Giving Americans with various streaming subscriptions and viewing habits a chance to discover the show was very much the plan for “Heartland” executive producer Jordy Randall. He notes that the show has been available nonexclusively on a variety of U.S. platforms — Netflix; Hulu; UPtv, a broadcaster/streamer; ad-supported streaming channels from FilmRise — with a goal in mind.

“That was a conscious choice to try to broaden the audience,” he said. “This does not make a bunch of money, which is the odd thing … I think what it does is it builds brand loyalty and it builds stability … If we get to do Season 17, for example, I know there will be a home for the show in the U.S. in addition to Canada.”

All the availability “wouldn’t matter if they didn’t like it,” Randall added, pointing out that the huge library of episodes is a big reward for new fans. He suggests a common experience is a 12-year-old girl who loves horses: “she will go onto CBC Gem and start watching the show from Season 1 … It is so rewarding and usually what happens is she starts liking it and then usually the mother will say, ‘Oh, what are you watching?’ … it’s because it’s all there that we can build a brand new audience every year.”

Fan Cornelius concurs, suggesting that by the time U.S. streaming viewers found it, “it was already like five seasons in so you could binge-watch it … and people really like that here, the ability to watch a show (at length) without any interruption.”

Canadians who reliably tune in still for “Coronation Street” need no education on the charms of a low-stakes, long-running show whose characters have deep histories. And while Canadian ratings are hard to come by, “Heartland” has certainly kept a following here, which might explain why CBC is pulling it off of Netflix in this country at month’s end; viewers aiming to binge must head to the corporation’s own service, Gem.

Binge viewing can turn character evolution that took place over years into a more striking change observed over months. Bjork mentioned the satisfaction of watching Tim (Chris Potter) “go from absentee dad to him winning back his father-in-law’s trust.”

Cornelius agreed: “I remember at the beginning that Jack just didn’t like him.

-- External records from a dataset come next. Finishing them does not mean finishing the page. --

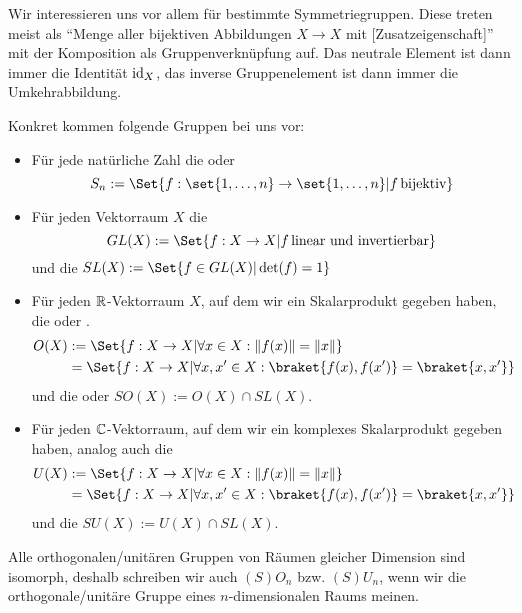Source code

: \begin{example}
Wir interessieren uns vor allem für bestimmte Symmetriegruppen. Diese treten meist als \enquote{Menge aller bijektiven Abbildungen $X\to X$ mit [Zusatzeigenschaft]} mit der Komposition als Gruppenverknüpfung auf. Das neutrale Element ist dann immer die Identität $\operatorname{id}_X$, das inverse Gruppenelement ist dann immer die Umkehrabbildung.

Konkret kommen folgende Gruppen bei uns vor:
\begin{itemize}
\item Für jede natürliche Zahl die  oder 
\[S_n := \Set{f: \set{1,\ldots,n}\to\set{1,\ldots,n} | f\,\text{bijektiv}}\]
\item Für jeden Vektorraum $X$ die 
\[GL(X):=\Set{f: X\to X | f\,\text{linear und invertierbar}}\]
und die  $SL(X):=\Set{f\in GL(X) | \det(f)=1}$
\item Für jeden $\mathbb{R}$-Vektorraum $X$, auf dem wir ein Skalarprodukt gegeben haben, die  oder .
\begin{align*}
O(X) &:= \Set{f: X\to X | \forall x\in X: \norm{f(x)}=\norm{x}}\\
&=\Set{f: X\to X | \forall x,x'\in X: \braket{f(x),f(x')}=\braket{x,x'}}
\end{align*}
und die  oder  $SO(X) := O(X) \cap SL(X)$.
\item Für jeden $\mathbb{C}$-Vektorraum, auf dem wir ein komplexes Skalarprodukt gegeben haben, analog auch die 
\begin{align*}
U(X) &:= \Set{f: X\to X | \forall x\in X: \norm{f(x)}=\norm{x}}\\
&=\Set{f: X\to X | \forall x,x'\in X: \braket{f(x),f(x')}=\braket{x,x'}}
\end{align*}
und die  $SU(X) := U(X) \cap SL(X)$.
\end{itemize}
Alle orthogonalen/unitären Gruppen von Räumen gleicher Dimension sind isomorph, deshalb schreiben wir auch $(S)O_n$ bzw. $(S)U_n$, wenn wir die orthogonale/unitäre Gruppe eines $n$-dimensionalen Raums meinen.
\end{example}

To have Jack respect him and be the person — in the last episode Tim is telling Jack to do the right thing — I never thought I would see the day that it wouldn’t be any other way around.”

It’s an intriguing irony that streaming and modern TV’s endless options let American viewers indulge a taste for a distinctly old-fashioned show compared by both Brioux and Del Vecchio to “Little House on the Prairie.” The former writer — noting that the much praised new arrival “Poker Face” is “‘The Fugitive’ meets ‘Columbo’ … the storytelling is almost identical” — thinks retro sensibilities are having a moment.

“There’s so much damn TV out there to cover, yet I’m still looking at ‘The Beverly Hillbillies’ on Tubi … peak TV has kind of hit the wall, right?”